-- The problem --
Could you restate the entries below word for word and leave the images out?

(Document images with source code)
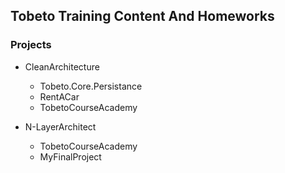 ## Tobeto Training Content And Homeworks

### Projects

- CleanArchitecture
    * Tobeto.Core.Persistance
    * RentACar
    * TobetoCourseAcademy

- N-LayerArchitect
    * TobetoCourseAcademy
    * MyFinalProject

-- Result of the task --
 ## Tobeto Training Content And Homeworks

### Projects

- CleanArchitecture
    * Tobeto.Core.Persistance
    * RentACar
    * TobetoCourseAcademy

- N-LayerArchitect
    * TobetoCourseAcademy
    * MyFinalProject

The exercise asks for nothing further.